Extracted records -
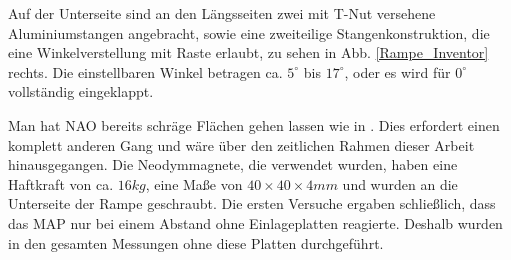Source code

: Auf der Unterseite sind an den Längsseiten zwei mit T-Nut versehene Aluminiumstangen angebracht, sowie eine zweiteilige Stangenkonstruktion, die eine Winkelverstellung mit Raste erlaubt, zu sehen in Abb. \ref{Rampe_Inventor} rechts. Die einstellbaren Winkel betragen ca. $5^\circ$ bis $17^\circ$, oder es wird für $0^\circ$ vollständig eingeklappt.
  
Man hat NAO bereits schräge Flächen gehen lassen wie in \cite{Lutz_naowalking}. Dies erfordert einen komplett anderen Gang und wäre über den zeitlichen Rahmen dieser Arbeit hinausgegangen. Die Neodymmagnete, die verwendet wurden, haben eine Haftkraft von ca. $16 \unit{kg}$, eine Maße von $40\times40\times4 \unit{mm}$ \cite{schraubmagnet} und wurden an die Unterseite der Rampe geschraubt. Die ersten Versuche ergaben schließlich, dass das MAP nur bei einem Abstand ohne Einlageplatten reagierte. Deshalb wurden in den gesamten Messungen ohne diese Platten durchgeführt. 
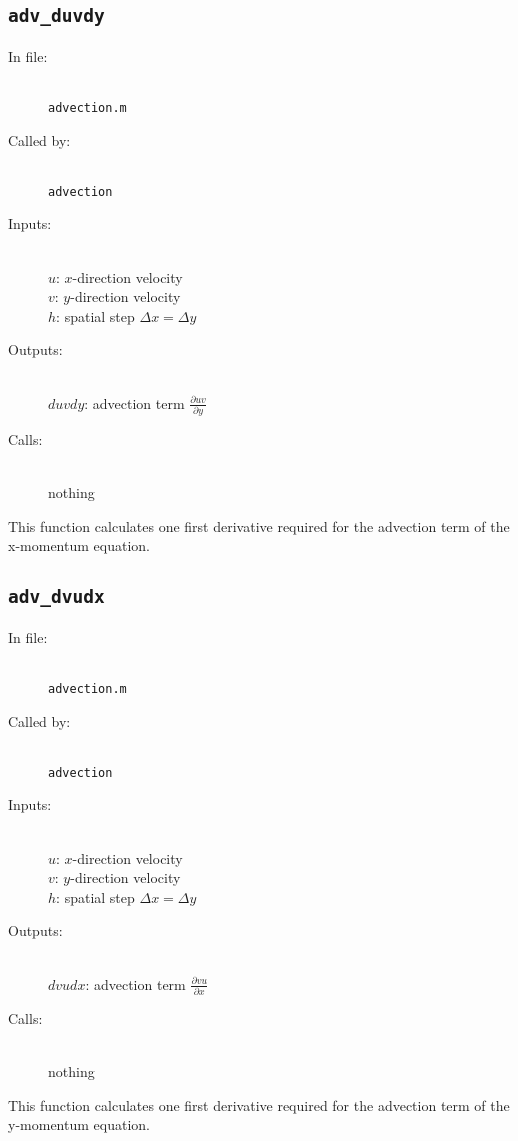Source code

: \documentclass[12pt]{article}
\begin{document}
\subsection{\texttt{adv\_duvdy}}
\begin{description}
\item[In file:] \hfill \\ \texttt{advection.m}
\item[Called by:] \hfill \\ \texttt{advection}
\item[Inputs:] \hfill \\ $u$: $x$-direction velocity \\ $v$: $y$-direction velocity \\$h$: spatial step $\Delta x = \Delta y$
\item[Outputs:] \hfill \\ $duvdy$: advection term $\frac{\partial uv}{\partial y}$
\item[Calls:] \hfill \\ nothing
\end{description}
This function calculates one first derivative required for the advection term of the x-momentum equation.

\subsection{\texttt{adv\_dvudx}}
\begin{description}
\item[In file:] \hfill \\ \texttt{advection.m}
\item[Called by:] \hfill \\ \texttt{advection}
\item[Inputs:] \hfill \\ $u$: $x$-direction velocity \\ $v$: $y$-direction velocity \\$h$: spatial step $\Delta x = \Delta y$
\item[Outputs:] \hfill \\ $dvudx$: advection term $\frac{\partial vu}{\partial x}$
\item[Calls:] \hfill \\ nothing
\end{description}
This function calculates one first derivative required for the advection term of the y-momentum equation.
\end{document}
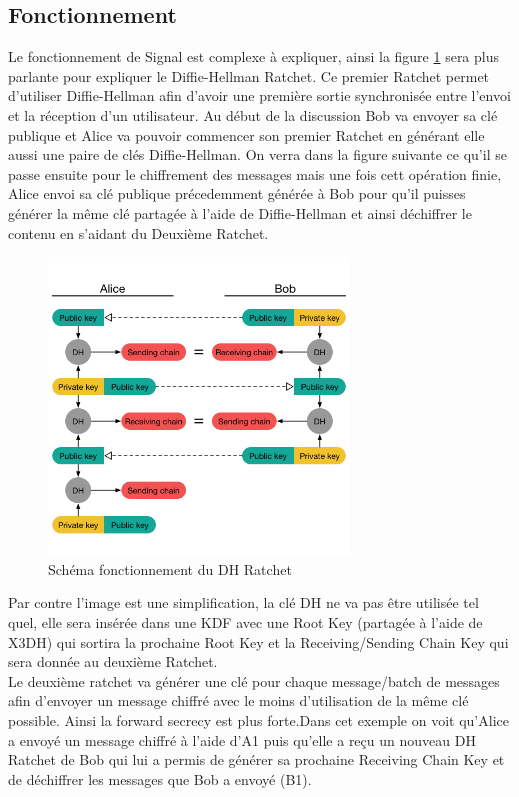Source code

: \subsection{Fonctionnement}
Le fonctionnement de Signal est complexe à expliquer, ainsi la figure \ref{fig:signal} sera plus parlante pour expliquer le Diffie-Hellman Ratchet. Ce premier Ratchet permet d'utiliser Diffie-Hellman afin d'avoir une première sortie synchronisée entre l'envoi et la réception d'un utilisateur. Au début de la discussion Bob va envoyer sa clé publique et Alice va pouvoir commencer son premier Ratchet en générant elle aussi une paire de clés Diffie-Hellman. On verra dans la figure suivante ce qu'il se passe ensuite pour le chiffrement des messages mais une fois cett opération finie, Alice envoi sa clé publique précedemment générée à Bob pour qu'il puisses générer la même clé partagée à l'aide de Diffie-Hellman et ainsi déchiffrer le contenu en s'aidant du Deuxième Ratchet.
\begin{figure}[h!]
	\centering
	\includegraphics[width=8cm]{images/signalFonctionnement.png}
	\caption{Schéma fonctionnement du DH Ratchet\cite{doubleratchet}}
	\label{fig:signal}
\end{figure}
Par contre l'image est une simplification, la clé DH ne va pas être utilisée tel quel, elle sera insérée dans une KDF avec une Root Key (partagée à l'aide de X3DH) qui sortira la prochaine Root Key et la Receiving/Sending Chain Key qui sera donnée au deuxième Ratchet.\\
Le deuxième ratchet va générer une clé pour chaque message/batch de messages afin d'envoyer un message chiffré avec le moins d'utilisation de la même clé possible. Ainsi la forward secrecy est plus forte.Dans cet exemple on voit qu'Alice a envoyé un message chiffré à l'aide d'A1 puis qu'elle a reçu un nouveau DH Ratchet de Bob qui lui a permis de générer sa prochaine Receiving Chain Key et de déchiffrer les messages que Bob a envoyé (B1).
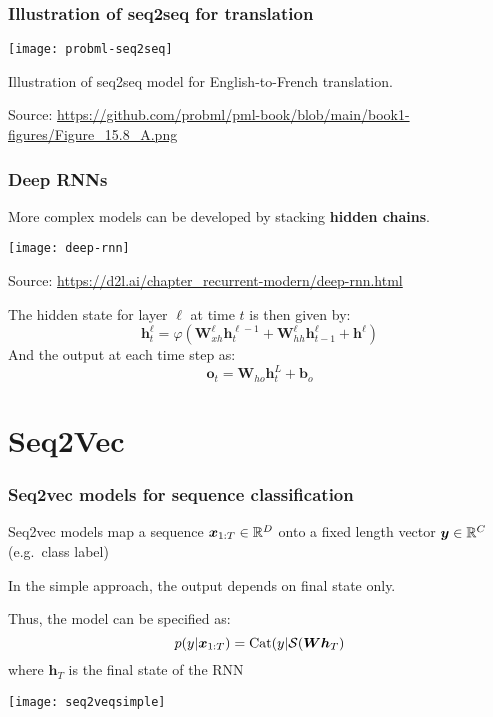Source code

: \documentclass[smaller]{beamer}
\begin{document}
\begin{frame}
  \frametitle{Illustration of seq2seq for translation}\pe

  \begin{center}
    \texttt{[image: probml-seq2seq]}

    Illustration of seq2seq model for English-to-French translation.

    {\tiny Source: \url{https://github.com/probml/pml-book/blob/main/book1-figures/Figure_15.8_A.png}}
  \end{center}

  

\end{frame}
\begin{frame}
  \frametitle{Deep RNNs}
  \pe
  More complex models can be developed by stacking \textbf{hidden chains}.\pe

  \begin{center}
    \texttt{[image: deep-rnn]}

    {\tiny Source: \url{https://d2l.ai/chapter_recurrent-modern/deep-rnn.html}}
  \end{center}
  \pe
  
  The hidden state for layer $\ell$ at time $t$ is then given by:\pe
  \begin{equation}
    \bm h_t^{\ell}  = \varphi(\bm W_{xh}^{\ell}\bm h_t^{\ell-1} + \bm W_{hh}^{\ell}\bm h_{t-1}^{\ell} + \bm h^{\ell})
  \end{equation}
  \pe
  And the output at each time step as:\pe
  \begin{equation}
    \bm o_t = \bm W_{ho}\bm h_t^{L} + \bm b_o
  \end{equation}
  
\end{frame}


\section{Seq2Vec}
\begin{frame}
  \frametitle{Seq2vec models for sequence classification}
  \pe
  Seq2vec models map a sequence $\bm x_{1:T}\in\mathbb R^{D}$ onto a fixed length vector $\bm y\in\mathbb R^{C}$ (e.g.\ class label) \pe

  In the simple approach, the output depends on final state only. \pe
  
  Thus, the model can be specified as:\pe
  \begin{equation}
    p(y|\bm x_{1:T}) = \text{Cat}(y|\mathcal{S}(\bm W\bm h_{T})
  \end{equation}
  \pe
  where $\bm h_{T}$ is the final state of the RNN
  \pe

    \begin{center}
    \texttt{[image: seq2veqsimple]}

  \end{center}
  
 \end{frame}
\end{document}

What the task requires - Collect every line with the string "function" from the records, and copy each.

Response to this exercise -
This function calculates one first derivative required for the advection term of the x-momentum equation.
This function calculates one first derivative required for the advection term of the y-momentum equation.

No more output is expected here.